During the telehealth phone visits my friend needed to show her picture ID during the video to verify who she was.
Her next appt is tomorrow and she was told she must go in person.
These are the facts here. I don’t know where you live.
Yes we had to pay our co-pay for each visit.
I was surprised his appt is in person this month but it is.
PCP’s will not write ongoing pain medication refills. This may actually cause a problem as each patient signs a contract at PM that the patient will not see any other doctor for pain meds else the contract will be voided.
Yes the opioid laws stink but it is what it is these days. Wear a mask and follow CDC guidelines but get there.
Hope this helps.
Prior to the back surgeries which 'fixed' the horrible pain, I was taking Norco and I had to see my PCP monthly. I rehabbed to a point where I am just always going to have some pain--osteoarthritis in most joints and a miserable life w/o something stronger than Ibuprofen (which I can't take much of, stomach issues!)….
Dealing once with a pain management dr I came away in tears and feeling like an utter junky. They are under such scrutiny---and so they prescribe the minimum drugs possible. It's awful. Yet, I know my 'local' drug dealer (everybody has one in their neighborhood) can get his hands on anything. I don't know how and I don't care, but I find it interesting.
My DIL is an anesthesiologist. She said that the worst abusers of narcotics is anesthesiologists. Not the common man in the street.
I'd go to my PCP with this, if your pain dr is unwilling to do a televisit. Things are going to be different for a few more months and drs have to figure out how to treat 'virtually'.
Normally, Medicare requires the patient to be seen personally to be able to bill Medicare. But I would think under the circumstances, restrictions have been relaxed. If you are an ongoing patient, I don't see where the Dr. can't just give you a new prescription.
Doctor's don't give refills because it is not allowed on opioids.
Everyone I know that has to take pain management does so because they are crippled with pain, but they would rather not have to take them. Don't be cruel.
So, the laws on prescribing opioids are Federal DEA statutes. The above link is a clarification from DEA on prescribing during the pandemic. It clearly seems that prior regs are loosened now.
Have you discussed with your doc your reasons for not venturing out?

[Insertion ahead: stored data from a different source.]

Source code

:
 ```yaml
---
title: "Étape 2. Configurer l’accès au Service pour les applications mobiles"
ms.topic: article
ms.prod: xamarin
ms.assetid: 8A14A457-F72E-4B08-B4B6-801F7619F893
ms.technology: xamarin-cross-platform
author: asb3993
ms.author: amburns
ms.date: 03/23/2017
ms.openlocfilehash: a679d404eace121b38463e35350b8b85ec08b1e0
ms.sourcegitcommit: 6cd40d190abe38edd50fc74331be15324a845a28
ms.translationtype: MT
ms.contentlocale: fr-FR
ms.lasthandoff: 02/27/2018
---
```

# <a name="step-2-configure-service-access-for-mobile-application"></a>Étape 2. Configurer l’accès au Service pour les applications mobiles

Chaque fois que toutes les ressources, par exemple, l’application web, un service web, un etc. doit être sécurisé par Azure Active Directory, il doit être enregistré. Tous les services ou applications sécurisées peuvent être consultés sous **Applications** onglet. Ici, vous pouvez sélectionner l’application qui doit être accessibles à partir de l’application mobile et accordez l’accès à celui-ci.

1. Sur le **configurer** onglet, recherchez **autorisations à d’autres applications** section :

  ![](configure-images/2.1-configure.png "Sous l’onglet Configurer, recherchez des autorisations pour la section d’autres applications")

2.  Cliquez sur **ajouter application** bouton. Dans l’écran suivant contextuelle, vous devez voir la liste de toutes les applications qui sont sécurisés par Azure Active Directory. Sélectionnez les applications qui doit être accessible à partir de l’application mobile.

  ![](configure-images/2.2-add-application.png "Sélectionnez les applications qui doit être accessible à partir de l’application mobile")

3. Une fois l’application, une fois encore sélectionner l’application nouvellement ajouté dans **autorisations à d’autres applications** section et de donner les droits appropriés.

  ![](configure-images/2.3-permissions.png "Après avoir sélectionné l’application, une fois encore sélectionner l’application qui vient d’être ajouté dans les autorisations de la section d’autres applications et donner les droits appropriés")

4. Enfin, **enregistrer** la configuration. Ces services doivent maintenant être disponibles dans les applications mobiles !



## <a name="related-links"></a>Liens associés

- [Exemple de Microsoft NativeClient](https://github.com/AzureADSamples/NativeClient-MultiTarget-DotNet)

Being annoyed is not going to solve the problem. Keep your eyes on the prize: which is, continuing your treatment in the light of current restrictions. But this is her problem to solve, how does she get to examine her patients then?
I would use them from now on and cut out the pain clinic.
The laws are most likely state laws that are in place to stop unethical doctors from writing scripts for addicts. The really sad thing is that 93% of patients that receive pain management do so with no problems, it's the 7% that misuse the services and meds that make this a problem for everyone trying to have quality of life by reducing their pain.
You can call your state's attorney general and get the laws governing narcotic prescriptions.
Thanks for the note. You are so right...especially about the cost of the pills.
But I can't seem to convince my ladyfriend that it is safe for her 82 year old high risk boyfriend to venture out into the world.
Been quarantined for 3 months.
Should be kind of fun... but so Not.
Nick, have you tried calling 311 to report the issue that you are having?
If the are not helping, please post back here. I'm in Brooklyn.
Thank for the note.
But I intend calling my primary care doc on Mon. morning.
He will treat me - I'm sure - like a patient in pain and not a druggie.
Have a great day and stay safe.
Thanks for the note.
Im a 82 year old city mouse in NYC.
Yes I am asking my pain doctor because of the pandemic - to see me - for the duration of this craziness to prescibe me medication via video link. I have been quarantined for 3 months.
Again. I am 82. If I wanted to OD
I would have done that long ago.
Also I am lucky enough to have to have landed a low income apartment on the 21st floor with a balcony in the middle of Manhattan. If I were a high risk opioid dependent drug addict I could have just stepped off the balcony.
Something should be done to change these stupid laws.